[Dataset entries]
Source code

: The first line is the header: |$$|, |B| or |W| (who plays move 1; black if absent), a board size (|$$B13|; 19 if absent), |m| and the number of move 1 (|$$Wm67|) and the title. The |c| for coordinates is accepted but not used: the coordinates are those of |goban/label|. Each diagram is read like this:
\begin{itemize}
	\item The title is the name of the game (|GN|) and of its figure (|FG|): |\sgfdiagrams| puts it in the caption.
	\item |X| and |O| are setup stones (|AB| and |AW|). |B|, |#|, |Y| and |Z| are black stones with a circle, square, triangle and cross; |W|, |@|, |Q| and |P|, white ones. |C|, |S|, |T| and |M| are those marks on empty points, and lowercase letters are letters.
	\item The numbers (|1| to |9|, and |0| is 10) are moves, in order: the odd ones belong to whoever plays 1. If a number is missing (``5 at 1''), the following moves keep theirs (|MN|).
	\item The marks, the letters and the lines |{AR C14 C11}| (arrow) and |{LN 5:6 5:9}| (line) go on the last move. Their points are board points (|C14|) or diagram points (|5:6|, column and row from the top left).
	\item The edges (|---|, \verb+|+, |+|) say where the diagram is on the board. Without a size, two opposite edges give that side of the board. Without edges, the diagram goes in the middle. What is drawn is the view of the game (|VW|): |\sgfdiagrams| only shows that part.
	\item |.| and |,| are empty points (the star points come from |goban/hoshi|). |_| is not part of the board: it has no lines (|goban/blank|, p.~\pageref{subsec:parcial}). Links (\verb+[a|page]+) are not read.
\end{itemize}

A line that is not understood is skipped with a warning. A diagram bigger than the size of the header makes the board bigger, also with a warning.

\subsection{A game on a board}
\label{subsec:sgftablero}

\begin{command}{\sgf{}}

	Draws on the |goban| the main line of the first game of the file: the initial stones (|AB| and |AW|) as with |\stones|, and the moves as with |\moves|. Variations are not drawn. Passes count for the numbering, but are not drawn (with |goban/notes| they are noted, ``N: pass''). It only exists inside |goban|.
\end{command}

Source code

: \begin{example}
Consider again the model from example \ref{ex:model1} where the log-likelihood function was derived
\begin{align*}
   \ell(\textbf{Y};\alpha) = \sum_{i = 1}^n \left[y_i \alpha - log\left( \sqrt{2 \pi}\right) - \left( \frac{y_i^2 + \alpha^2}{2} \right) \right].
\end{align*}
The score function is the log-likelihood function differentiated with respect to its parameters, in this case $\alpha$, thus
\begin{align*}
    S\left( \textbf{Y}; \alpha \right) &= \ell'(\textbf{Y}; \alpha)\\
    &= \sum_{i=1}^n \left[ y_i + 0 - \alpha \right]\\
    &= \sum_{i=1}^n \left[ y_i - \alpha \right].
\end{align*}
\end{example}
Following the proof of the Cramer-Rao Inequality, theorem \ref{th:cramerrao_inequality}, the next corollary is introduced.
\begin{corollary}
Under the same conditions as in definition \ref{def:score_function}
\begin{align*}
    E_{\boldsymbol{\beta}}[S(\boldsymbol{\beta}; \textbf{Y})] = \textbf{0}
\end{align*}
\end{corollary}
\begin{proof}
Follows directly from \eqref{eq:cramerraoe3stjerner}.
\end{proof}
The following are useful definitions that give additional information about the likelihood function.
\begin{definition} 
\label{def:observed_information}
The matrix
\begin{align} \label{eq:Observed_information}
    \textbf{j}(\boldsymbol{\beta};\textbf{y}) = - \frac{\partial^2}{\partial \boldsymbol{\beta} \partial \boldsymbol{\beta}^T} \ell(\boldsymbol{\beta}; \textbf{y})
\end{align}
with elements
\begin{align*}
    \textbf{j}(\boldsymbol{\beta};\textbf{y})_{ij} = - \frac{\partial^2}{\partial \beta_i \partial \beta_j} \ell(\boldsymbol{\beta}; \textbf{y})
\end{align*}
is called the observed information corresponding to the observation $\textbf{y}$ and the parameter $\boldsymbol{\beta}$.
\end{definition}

## TASK TO COMPLETE
Pick each line holding "boldsymbol" out of the entries above and return it.

## ANSWER AREA
    E_{\boldsymbol{\beta}}[S(\boldsymbol{\beta}; \textbf{Y})] = \textbf{0}
    \textbf{j}(\boldsymbol{\beta};\textbf{y}) = - \frac{\partial^2}{\partial \boldsymbol{\beta} \partial \boldsymbol{\beta}^T} \ell(\boldsymbol{\beta}; \textbf{y})
    \textbf{j}(\boldsymbol{\beta};\textbf{y})_{ij} = - \frac{\partial^2}{\partial \beta_i \partial \beta_j} \ell(\boldsymbol{\beta}; \textbf{y})
is called the observed information corresponding to the observation $\textbf{y}$ and the parameter $\boldsymbol{\beta}$.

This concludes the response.